**INSTRUCTIONS TO FOLLOW**
Reproduce exactly the lines that run from the start of the records below to the line with "# MAIN THEME", inclusive.

**DATA SUPPLIED**
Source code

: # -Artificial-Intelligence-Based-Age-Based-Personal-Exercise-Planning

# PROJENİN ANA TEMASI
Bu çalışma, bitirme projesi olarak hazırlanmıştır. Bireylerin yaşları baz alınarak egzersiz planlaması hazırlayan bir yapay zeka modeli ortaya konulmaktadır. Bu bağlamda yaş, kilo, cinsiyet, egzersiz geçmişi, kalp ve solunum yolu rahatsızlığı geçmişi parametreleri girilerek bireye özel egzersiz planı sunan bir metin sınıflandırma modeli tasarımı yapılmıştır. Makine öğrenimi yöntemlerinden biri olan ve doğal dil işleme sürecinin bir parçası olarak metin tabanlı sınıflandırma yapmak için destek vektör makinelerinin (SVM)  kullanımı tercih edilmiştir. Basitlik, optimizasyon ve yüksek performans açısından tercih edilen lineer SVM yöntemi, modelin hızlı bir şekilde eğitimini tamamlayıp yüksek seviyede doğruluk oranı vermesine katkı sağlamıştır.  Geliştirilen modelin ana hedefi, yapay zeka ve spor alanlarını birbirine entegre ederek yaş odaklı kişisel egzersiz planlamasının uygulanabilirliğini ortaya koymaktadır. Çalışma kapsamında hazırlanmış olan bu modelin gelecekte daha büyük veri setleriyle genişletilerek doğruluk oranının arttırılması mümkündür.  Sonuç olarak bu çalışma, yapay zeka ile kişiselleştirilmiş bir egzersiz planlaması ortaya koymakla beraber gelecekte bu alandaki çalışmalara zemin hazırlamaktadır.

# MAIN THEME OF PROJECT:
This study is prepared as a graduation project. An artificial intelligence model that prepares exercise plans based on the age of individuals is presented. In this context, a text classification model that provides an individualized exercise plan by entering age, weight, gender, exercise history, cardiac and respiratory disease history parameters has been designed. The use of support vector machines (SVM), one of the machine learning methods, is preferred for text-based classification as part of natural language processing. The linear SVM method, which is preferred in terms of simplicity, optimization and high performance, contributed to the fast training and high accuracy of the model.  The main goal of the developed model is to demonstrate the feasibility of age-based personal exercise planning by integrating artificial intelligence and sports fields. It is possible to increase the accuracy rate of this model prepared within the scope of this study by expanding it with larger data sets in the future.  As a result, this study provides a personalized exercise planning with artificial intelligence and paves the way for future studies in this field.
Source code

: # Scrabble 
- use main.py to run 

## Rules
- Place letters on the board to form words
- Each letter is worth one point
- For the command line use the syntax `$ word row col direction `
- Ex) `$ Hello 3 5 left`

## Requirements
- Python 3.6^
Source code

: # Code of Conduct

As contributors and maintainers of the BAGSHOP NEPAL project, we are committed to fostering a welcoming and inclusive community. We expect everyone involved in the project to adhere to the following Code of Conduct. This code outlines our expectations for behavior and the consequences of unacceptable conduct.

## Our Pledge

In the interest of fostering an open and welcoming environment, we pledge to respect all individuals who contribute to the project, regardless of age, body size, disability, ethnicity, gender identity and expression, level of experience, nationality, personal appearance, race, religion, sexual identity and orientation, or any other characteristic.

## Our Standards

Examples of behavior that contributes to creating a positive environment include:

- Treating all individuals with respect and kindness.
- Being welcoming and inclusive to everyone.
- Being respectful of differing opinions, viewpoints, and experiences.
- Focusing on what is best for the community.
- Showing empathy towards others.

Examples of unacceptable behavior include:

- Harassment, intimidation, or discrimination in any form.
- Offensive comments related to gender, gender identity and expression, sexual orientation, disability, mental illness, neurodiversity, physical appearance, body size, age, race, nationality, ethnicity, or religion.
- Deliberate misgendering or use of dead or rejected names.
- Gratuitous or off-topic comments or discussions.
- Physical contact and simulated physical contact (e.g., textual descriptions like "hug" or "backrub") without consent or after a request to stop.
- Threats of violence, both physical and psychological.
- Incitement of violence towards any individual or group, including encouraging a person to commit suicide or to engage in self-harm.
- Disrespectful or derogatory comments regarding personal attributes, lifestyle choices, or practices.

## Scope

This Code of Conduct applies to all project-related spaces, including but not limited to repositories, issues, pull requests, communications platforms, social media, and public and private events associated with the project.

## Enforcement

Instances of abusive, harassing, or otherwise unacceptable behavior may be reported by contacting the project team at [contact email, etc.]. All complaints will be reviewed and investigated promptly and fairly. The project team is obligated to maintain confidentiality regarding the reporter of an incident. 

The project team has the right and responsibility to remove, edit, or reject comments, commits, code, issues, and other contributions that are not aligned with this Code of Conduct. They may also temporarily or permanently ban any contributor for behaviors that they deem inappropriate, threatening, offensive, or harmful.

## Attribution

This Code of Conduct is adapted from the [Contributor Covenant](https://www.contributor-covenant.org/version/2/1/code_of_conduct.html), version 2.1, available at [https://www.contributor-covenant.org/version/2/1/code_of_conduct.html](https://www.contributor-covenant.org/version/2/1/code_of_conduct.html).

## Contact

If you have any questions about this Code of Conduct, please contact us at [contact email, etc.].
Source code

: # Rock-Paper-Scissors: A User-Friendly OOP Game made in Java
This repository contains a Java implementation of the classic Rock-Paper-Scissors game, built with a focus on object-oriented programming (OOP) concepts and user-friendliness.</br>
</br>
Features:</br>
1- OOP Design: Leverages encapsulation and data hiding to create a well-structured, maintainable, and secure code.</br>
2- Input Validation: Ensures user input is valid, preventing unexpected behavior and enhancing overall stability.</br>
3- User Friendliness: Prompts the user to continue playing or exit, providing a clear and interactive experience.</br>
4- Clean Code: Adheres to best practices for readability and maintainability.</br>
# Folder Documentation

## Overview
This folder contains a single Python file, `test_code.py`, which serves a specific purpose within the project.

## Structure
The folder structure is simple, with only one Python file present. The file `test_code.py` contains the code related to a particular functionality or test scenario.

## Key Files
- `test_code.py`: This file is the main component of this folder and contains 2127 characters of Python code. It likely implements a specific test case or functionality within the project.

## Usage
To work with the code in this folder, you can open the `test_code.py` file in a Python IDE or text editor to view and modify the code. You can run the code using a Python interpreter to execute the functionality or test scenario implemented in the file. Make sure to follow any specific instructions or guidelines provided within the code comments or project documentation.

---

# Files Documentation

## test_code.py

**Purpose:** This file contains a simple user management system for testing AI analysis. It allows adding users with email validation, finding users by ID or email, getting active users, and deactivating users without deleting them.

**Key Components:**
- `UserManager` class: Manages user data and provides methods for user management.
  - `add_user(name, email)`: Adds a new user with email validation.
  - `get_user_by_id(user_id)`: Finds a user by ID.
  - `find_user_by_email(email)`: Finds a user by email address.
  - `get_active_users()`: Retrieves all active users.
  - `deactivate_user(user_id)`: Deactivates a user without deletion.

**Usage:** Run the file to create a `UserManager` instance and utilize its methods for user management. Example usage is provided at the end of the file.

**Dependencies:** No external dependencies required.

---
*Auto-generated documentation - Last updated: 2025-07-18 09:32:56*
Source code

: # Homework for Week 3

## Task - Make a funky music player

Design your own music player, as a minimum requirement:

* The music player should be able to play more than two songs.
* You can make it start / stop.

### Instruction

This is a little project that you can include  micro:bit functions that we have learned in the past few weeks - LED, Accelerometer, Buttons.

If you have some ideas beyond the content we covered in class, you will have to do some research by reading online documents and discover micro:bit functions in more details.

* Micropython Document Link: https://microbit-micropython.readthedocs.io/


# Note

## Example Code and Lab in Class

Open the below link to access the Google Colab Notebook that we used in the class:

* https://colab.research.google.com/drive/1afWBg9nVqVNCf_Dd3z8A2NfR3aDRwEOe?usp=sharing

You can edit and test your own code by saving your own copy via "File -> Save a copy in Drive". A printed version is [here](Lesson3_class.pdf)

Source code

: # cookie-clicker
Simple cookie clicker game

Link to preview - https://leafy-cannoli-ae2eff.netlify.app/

**SOLUTION TO THIS PROBLEM**
Source code

: # -Artificial-Intelligence-Based-Age-Based-Personal-Exercise-Planning

# PROJENİN ANA TEMASI
Bu çalışma, bitirme projesi olarak hazırlanmıştır. Bireylerin yaşları baz alınarak egzersiz planlaması hazırlayan bir yapay zeka modeli ortaya konulmaktadır. Bu bağlamda yaş, kilo, cinsiyet, egzersiz geçmişi, kalp ve solunum yolu rahatsızlığı geçmişi parametreleri girilerek bireye özel egzersiz planı sunan bir metin sınıflandırma modeli tasarımı yapılmıştır. Makine öğrenimi yöntemlerinden biri olan ve doğal dil işleme sürecinin bir parçası olarak metin tabanlı sınıflandırma yapmak için destek vektör makinelerinin (SVM)  kullanımı tercih edilmiştir. Basitlik, optimizasyon ve yüksek performans açısından tercih edilen lineer SVM yöntemi, modelin hızlı bir şekilde eğitimini tamamlayıp yüksek seviyede doğruluk oranı vermesine katkı sağlamıştır.  Geliştirilen modelin ana hedefi, yapay zeka ve spor alanlarını birbirine entegre ederek yaş odaklı kişisel egzersiz planlamasının uygulanabilirliğini ortaya koymaktadır. Çalışma kapsamında hazırlanmış olan bu modelin gelecekte daha büyük veri setleriyle genişletilerek doğruluk oranının arttırılması mümkündür.  Sonuç olarak bu çalışma, yapay zeka ile kişiselleştirilmiş bir egzersiz planlaması ortaya koymakla beraber gelecekte bu alandaki çalışmalara zemin hazırlamaktadır.

# MAIN THEME OF PROJECT:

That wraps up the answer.